- _TASK ITEM_:
Restate verbatim the span of lines below between the line with "is a phrase" and the line with "To temper your", including those two lines, and only that span.
-- Opening Marker --
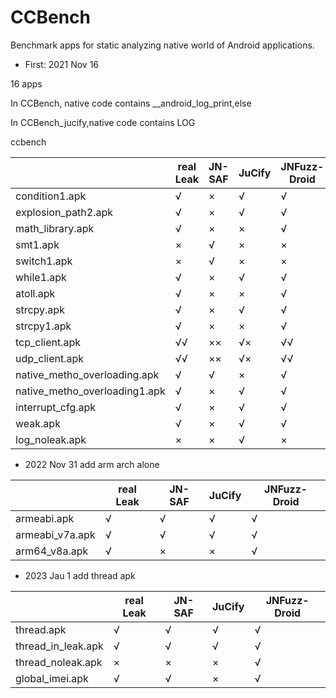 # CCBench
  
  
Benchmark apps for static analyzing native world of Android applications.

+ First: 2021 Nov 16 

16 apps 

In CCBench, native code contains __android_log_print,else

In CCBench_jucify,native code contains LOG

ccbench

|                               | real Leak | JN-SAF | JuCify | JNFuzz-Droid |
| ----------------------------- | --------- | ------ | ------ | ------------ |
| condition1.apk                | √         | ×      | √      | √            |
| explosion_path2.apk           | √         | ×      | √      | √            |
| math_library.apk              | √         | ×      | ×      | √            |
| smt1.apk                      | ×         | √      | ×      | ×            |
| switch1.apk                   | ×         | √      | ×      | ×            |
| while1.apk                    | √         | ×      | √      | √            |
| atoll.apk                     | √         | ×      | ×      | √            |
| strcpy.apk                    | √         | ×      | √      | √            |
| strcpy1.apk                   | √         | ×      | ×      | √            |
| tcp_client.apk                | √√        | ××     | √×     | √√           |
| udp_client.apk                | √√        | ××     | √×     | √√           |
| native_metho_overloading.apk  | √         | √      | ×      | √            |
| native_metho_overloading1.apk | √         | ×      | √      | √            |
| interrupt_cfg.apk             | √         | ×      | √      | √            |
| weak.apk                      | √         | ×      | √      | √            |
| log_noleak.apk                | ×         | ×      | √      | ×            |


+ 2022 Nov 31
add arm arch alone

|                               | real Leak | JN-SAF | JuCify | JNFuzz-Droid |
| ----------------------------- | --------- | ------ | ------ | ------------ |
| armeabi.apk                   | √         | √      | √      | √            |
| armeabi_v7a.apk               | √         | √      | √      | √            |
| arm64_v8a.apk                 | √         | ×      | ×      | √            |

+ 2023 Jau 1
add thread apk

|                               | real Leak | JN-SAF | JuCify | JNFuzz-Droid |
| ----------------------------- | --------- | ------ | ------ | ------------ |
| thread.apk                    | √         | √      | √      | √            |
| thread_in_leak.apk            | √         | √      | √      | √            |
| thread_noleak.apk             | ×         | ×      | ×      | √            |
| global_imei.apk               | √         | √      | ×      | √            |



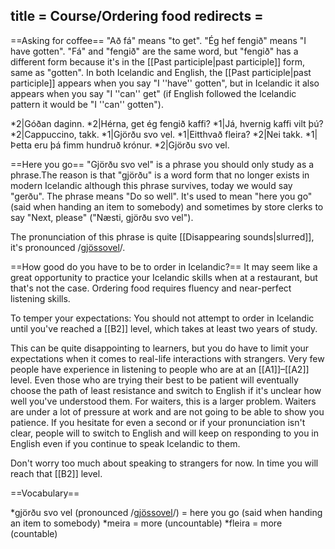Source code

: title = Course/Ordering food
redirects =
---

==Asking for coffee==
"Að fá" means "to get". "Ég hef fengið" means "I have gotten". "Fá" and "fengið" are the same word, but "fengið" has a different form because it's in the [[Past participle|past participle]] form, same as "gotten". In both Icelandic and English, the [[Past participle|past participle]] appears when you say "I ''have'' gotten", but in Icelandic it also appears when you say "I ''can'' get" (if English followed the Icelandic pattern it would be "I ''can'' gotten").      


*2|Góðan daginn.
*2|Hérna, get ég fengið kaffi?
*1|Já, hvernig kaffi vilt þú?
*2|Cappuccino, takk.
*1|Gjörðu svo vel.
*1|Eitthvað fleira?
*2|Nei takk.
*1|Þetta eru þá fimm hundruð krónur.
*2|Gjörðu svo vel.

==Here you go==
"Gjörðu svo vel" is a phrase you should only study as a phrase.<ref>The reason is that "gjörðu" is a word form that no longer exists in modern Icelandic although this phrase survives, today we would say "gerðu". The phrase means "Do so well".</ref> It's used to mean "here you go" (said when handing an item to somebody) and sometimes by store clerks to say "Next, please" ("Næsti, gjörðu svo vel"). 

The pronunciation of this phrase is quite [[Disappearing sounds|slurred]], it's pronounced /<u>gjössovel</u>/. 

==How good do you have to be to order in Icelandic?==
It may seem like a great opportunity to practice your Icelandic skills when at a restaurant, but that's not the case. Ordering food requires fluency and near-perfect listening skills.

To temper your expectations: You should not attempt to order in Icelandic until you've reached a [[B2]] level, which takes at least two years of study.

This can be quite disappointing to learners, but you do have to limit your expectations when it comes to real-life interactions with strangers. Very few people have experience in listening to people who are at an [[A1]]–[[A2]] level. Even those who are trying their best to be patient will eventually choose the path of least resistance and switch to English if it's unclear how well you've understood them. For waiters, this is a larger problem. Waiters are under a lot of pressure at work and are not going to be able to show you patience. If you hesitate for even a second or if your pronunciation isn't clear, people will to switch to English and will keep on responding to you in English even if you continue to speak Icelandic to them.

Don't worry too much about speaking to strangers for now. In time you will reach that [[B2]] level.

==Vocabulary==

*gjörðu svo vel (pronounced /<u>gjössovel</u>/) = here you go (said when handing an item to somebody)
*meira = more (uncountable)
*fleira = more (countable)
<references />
-- Closing Marker --
- _REPLY TO THE EXERCISE_:
"Gjörðu svo vel" is a phrase you should only study as a phrase.<ref>The reason is that "gjörðu" is a word form that no longer exists in modern Icelandic although this phrase survives, today we would say "gerðu". The phrase means "Do so well".</ref> It's used to mean "here you go" (said when handing an item to somebody) and sometimes by store clerks to say "Next, please" ("Næsti, gjörðu svo vel"). 

The pronunciation of this phrase is quite [[Disappearing sounds|slurred]], it's pronounced /<u>gjössovel</u>/. 

==How good do you have to be to order in Icelandic?==
It may seem like a great opportunity to practice your Icelandic skills when at a restaurant, but that's not the case. Ordering food requires fluency and near-perfect listening skills.

To temper your expectations: You should not attempt to order in Icelandic until you've reached a [[B2]] level, which takes at least two years of study.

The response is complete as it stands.